According to John Spence one of the four biggest leadership challenge executives face is talking about tough issues.
Why don’t leaders talk about tough issues
#1. Procrastination – tough topics have been put off so long they’re nearly impossible to bring it up. It’s like being in a elevator full of silent people.
#2. Underestimation – the tough topic wasn’t always a tough topic. The issue started out small and slowly grew until everyone sees the emperor has no clothes but no one speak.
#3. False–Compassion – pretending you don’t want to hurt anyone’s feelings.
#4. Guilt – when small issues grow into unaddressed large issues leadership is responsible. Bringing up the topic shines a light on long-term inadequacies in leaders.
#5. Self-Protection – you may fear the vulnerability of letting inner feelings out.

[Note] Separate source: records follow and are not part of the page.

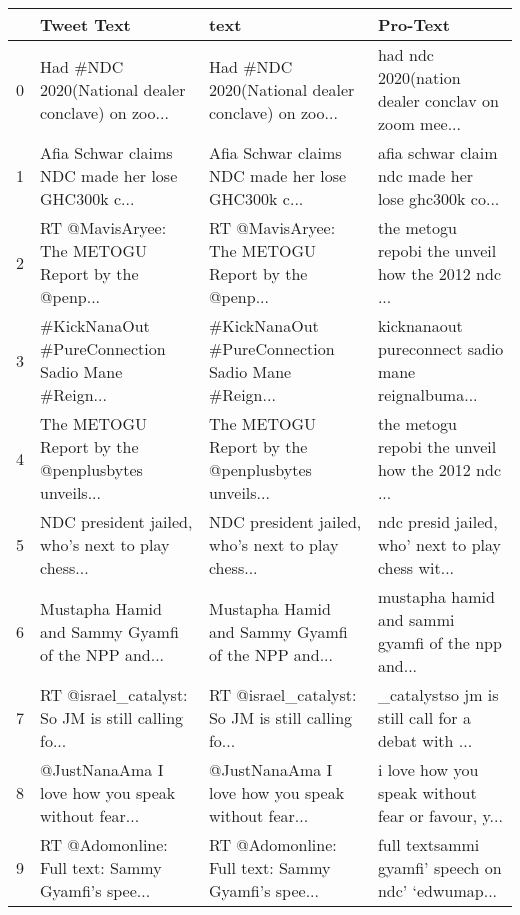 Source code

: \begin{tabular}{llll}
\toprule
{} &                                         Tweet Text &                                               text &                                           Pro-Text \\
\midrule
0 &  Had \#NDC 2020(National dealer conclave) on zoo... &  Had \#NDC 2020(National dealer conclave) on zoo... &  had ndc 2020(nation dealer conclav on zoom mee... \\
1 &  Afia Schwar claims NDC made her lose GHC300k c... &  Afia Schwar claims NDC made her lose GHC300k c... &  afia schwar claim ndc made her lose ghc300k co... \\
2 &  RT @MavisAryee: The METOGU Report by the @penp... &  RT @MavisAryee: The METOGU Report by the @penp... &  the metogu repobi the unveil how the 2012 ndc ... \\
3 &  \#KickNanaOut \#PureConnection Sadio Mane \#Reign... &  \#KickNanaOut \#PureConnection Sadio Mane \#Reign... &  kicknanaout pureconnect sadio mane reignalbuma... \\
4 &  The METOGU Report by the @penplusbytes unveils... &  The METOGU Report by the @penplusbytes unveils... &  the metogu repobi the unveil how the 2012 ndc ... \\
5 &  NDC president jailed, who’s next to play chess... &  NDC president jailed, who’s next to play chess... &  ndc presid jailed, who’ next to play chess wit... \\
6 &  Mustapha Hamid and Sammy Gyamfi of the NPP and... &  Mustapha Hamid and Sammy Gyamfi of the NPP and... &  mustapha hamid and sammi gyamfi of the npp and... \\
7 &  RT @israel\_catalyst: So JM is still calling fo... &  RT @israel\_catalyst: So JM is still calling fo... &  \_catalystso jm is still call for a debat with ... \\
8 &  @JustNanaAma I love how you speak without fear... &  @JustNanaAma I love how you speak without fear... &  i love how you speak without fear or favour, y... \\
9 &  RT @Adomonline: Full text: Sammy Gyamfi’s spee... &  RT @Adomonline: Full text: Sammy Gyamfi’s spee... &  full textsammi gyamfi’ speech on ndc’ ‘edwumap... \\
\bottomrule
\end{tabular}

Suggestions for having hard conversations
#1. Honesty – First, be honest with yourself.
You know the elephant’s in the room. Take a good long look at him. You’ll be tempted to blame the elephant on others. Thinking about him is really thinking about you.
#2. Exploration – when something doesn’t seem right gently explore it. Don’t wait until insignificant issues escalate. Don’t bury your instincts. You may prefer the advantages of a hands-off approach. Please understand that gentle explorations should never be meddling interrogations or micromanaging. Explorations are expressions of compassion not confrontation.
#3. Question – talk less and listen more.
However, don’t interrogate (#2). Interrogations indicate you’ve waited too long. You’ve let the elephant get too big.
#4. Purpose – keep the big reason for the conversation front and center.
Tough conversations center on values, mission, and vision. Iacocca said it well, “Keep the main thing the main thing.” If you can’t clearly tie your talk to big issues it’s a white elephant.
Why don’t leaders have tough conversations?
What suggestions can you offer those who need to have a tough conversation?